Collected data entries
==================================================

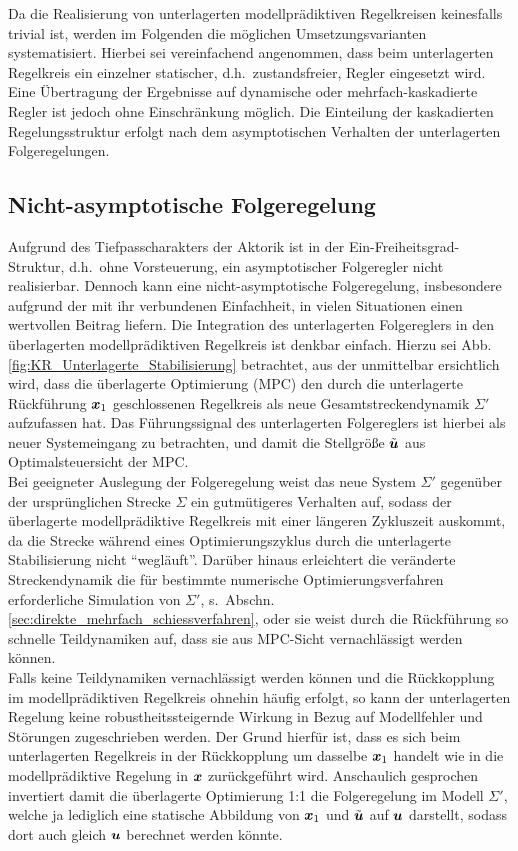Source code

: Da die Realisierung von unterlagerten modellprädiktiven Regelkreisen keinesfalls trivial ist, werden im Folgenden die möglichen Umsetzungsvarianten systematisiert. Hierbei sei vereinfachend angenommen, dass beim unterlagerten Regelkreis ein einzelner statischer, d.h.\ zustandsfreier, Regler eingesetzt wird. Eine Übertragung der Ergebnisse auf dynamische oder mehrfach-kaskadierte Regler ist jedoch ohne Einschränkung möglich.
Die Einteilung der kaskadierten Regelungsstruktur erfolgt nach dem asymptotischen Verhalten der unterlagerten Folgeregelungen.

\subsection{Nicht-asymptotische Folgeregelung} \label{sec:nichtasymptotischeFolgeregelung}
Aufgrund des Tiefpasscharakters der Aktorik ist in der Ein-Freiheitsgrad-Struktur, d.h.\ ohne Vorsteuerung, ein asymptotischer Folgeregler nicht realisierbar. Dennoch kann eine nicht-asymptotische Folgeregelung, insbesondere aufgrund der mit ihr verbundenen Einfachheit, in vielen Situationen einen wertvollen Beitrag liefern.
Die Integration des unterlagerten Folgereglers in den überlagerten modellprädiktiven Regelkreis ist denkbar einfach. Hierzu sei Abb.\,\ref{fig:KR_Unterlagerte_Stabilisierung} betrachtet, aus der unmittelbar ersichtlich wird, dass die überlagerte Optimierung (MPC) den durch die unterlagerte Rückführung $\boldsymbol{x}_1$ geschlossenen Regelkreis als neue Gesamtstreckendynamik $\Sigma'$ aufzufassen hat. Das Führungssignal des unterlagerten Folgereglers ist hierbei als neuer Systemeingang zu betrachten, und damit die Stellgröße $\tilde{\boldsymbol{u}}$ aus Optimalsteuersicht der MPC. \\
Bei geeigneter Auslegung der Folgeregelung weist das neue System $\Sigma'$ gegenüber der ursprünglichen Strecke $\Sigma$ ein gutmütigeres Verhalten auf, sodass der überlagerte modellprädiktive Regelkreis mit einer längeren Zykluszeit auskommt, da die Strecke während eines Optimierungszyklus durch die unterlagerte Stabilisierung nicht "`wegläuft"'. Darüber hinaus erleichtert die veränderte Streckendynamik die für bestimmte numerische Optimierungsverfahren erforderliche Simulation von $\Sigma'$, s.\ Abschn.\,\ref{sec:direkte_mehrfach_schiessverfahren}, oder sie weist durch die Rückführung so schnelle Teildynamiken auf, dass sie aus MPC-Sicht vernachlässigt werden können. \\
Falls keine Teildynamiken vernachlässigt werden können und die Rückkopplung im modellprädiktiven Regelkreis ohnehin häufig erfolgt, so kann der unterlagerten Regelung \iA keine robustheitssteigernde Wirkung in Bezug auf Modellfehler und Störungen zugeschrieben werden. Der Grund hierfür ist, dass es sich beim unterlagerten Regelkreis in der Rückkopplung um dasselbe $\boldsymbol{x}_1$ handelt wie in die modellprädiktive Regelung in $\boldsymbol{x}$ zurückgeführt wird. Anschaulich gesprochen invertiert damit die überlagerte Optimierung 1:1 die Folgeregelung im Modell $\Sigma'$, welche ja lediglich eine statische Abbildung von $\boldsymbol{x}_1$ und $\tilde{\boldsymbol{u}}$ auf $\boldsymbol{u}$ darstellt, sodass dort auch gleich $\boldsymbol{u}$ berechnet werden könnte.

==================================================

- [Task to complete] Any pictures above are to be left out. Retype the rest of the records exactly.

- [The answer]
Source code

: Da die Realisierung von unterlagerten modellprädiktiven Regelkreisen keinesfalls trivial ist, werden im Folgenden die möglichen Umsetzungsvarianten systematisiert. Hierbei sei vereinfachend angenommen, dass beim unterlagerten Regelkreis ein einzelner statischer, d.h.\ zustandsfreier, Regler eingesetzt wird. Eine Übertragung der Ergebnisse auf dynamische oder mehrfach-kaskadierte Regler ist jedoch ohne Einschränkung möglich.
Die Einteilung der kaskadierten Regelungsstruktur erfolgt nach dem asymptotischen Verhalten der unterlagerten Folgeregelungen.

\subsection{Nicht-asymptotische Folgeregelung} \label{sec:nichtasymptotischeFolgeregelung}
Aufgrund des Tiefpasscharakters der Aktorik ist in der Ein-Freiheitsgrad-Struktur, d.h.\ ohne Vorsteuerung, ein asymptotischer Folgeregler nicht realisierbar. Dennoch kann eine nicht-asymptotische Folgeregelung, insbesondere aufgrund der mit ihr verbundenen Einfachheit, in vielen Situationen einen wertvollen Beitrag liefern.
Die Integration des unterlagerten Folgereglers in den überlagerten modellprädiktiven Regelkreis ist denkbar einfach. Hierzu sei Abb.\,\ref{fig:KR_Unterlagerte_Stabilisierung} betrachtet, aus der unmittelbar ersichtlich wird, dass die überlagerte Optimierung (MPC) den durch die unterlagerte Rückführung $\boldsymbol{x}_1$ geschlossenen Regelkreis als neue Gesamtstreckendynamik $\Sigma'$ aufzufassen hat. Das Führungssignal des unterlagerten Folgereglers ist hierbei als neuer Systemeingang zu betrachten, und damit die Stellgröße $\tilde{\boldsymbol{u}}$ aus Optimalsteuersicht der MPC. \\
Bei geeigneter Auslegung der Folgeregelung weist das neue System $\Sigma'$ gegenüber der ursprünglichen Strecke $\Sigma$ ein gutmütigeres Verhalten auf, sodass der überlagerte modellprädiktive Regelkreis mit einer längeren Zykluszeit auskommt, da die Strecke während eines Optimierungszyklus durch die unterlagerte Stabilisierung nicht "`wegläuft"'. Darüber hinaus erleichtert die veränderte Streckendynamik die für bestimmte numerische Optimierungsverfahren erforderliche Simulation von $\Sigma'$, s.\ Abschn.\,\ref{sec:direkte_mehrfach_schiessverfahren}, oder sie weist durch die Rückführung so schnelle Teildynamiken auf, dass sie aus MPC-Sicht vernachlässigt werden können. \\
Falls keine Teildynamiken vernachlässigt werden können und die Rückkopplung im modellprädiktiven Regelkreis ohnehin häufig erfolgt, so kann der unterlagerten Regelung \iA keine robustheitssteigernde Wirkung in Bezug auf Modellfehler und Störungen zugeschrieben werden. Der Grund hierfür ist, dass es sich beim unterlagerten Regelkreis in der Rückkopplung um dasselbe $\boldsymbol{x}_1$ handelt wie in die modellprädiktive Regelung in $\boldsymbol{x}$ zurückgeführt wird. Anschaulich gesprochen invertiert damit die überlagerte Optimierung 1:1 die Folgeregelung im Modell $\Sigma'$, welche ja lediglich eine statische Abbildung von $\boldsymbol{x}_1$ und $\tilde{\boldsymbol{u}}$ auf $\boldsymbol{u}$ darstellt, sodass dort auch gleich $\boldsymbol{u}$ berechnet werden könnte.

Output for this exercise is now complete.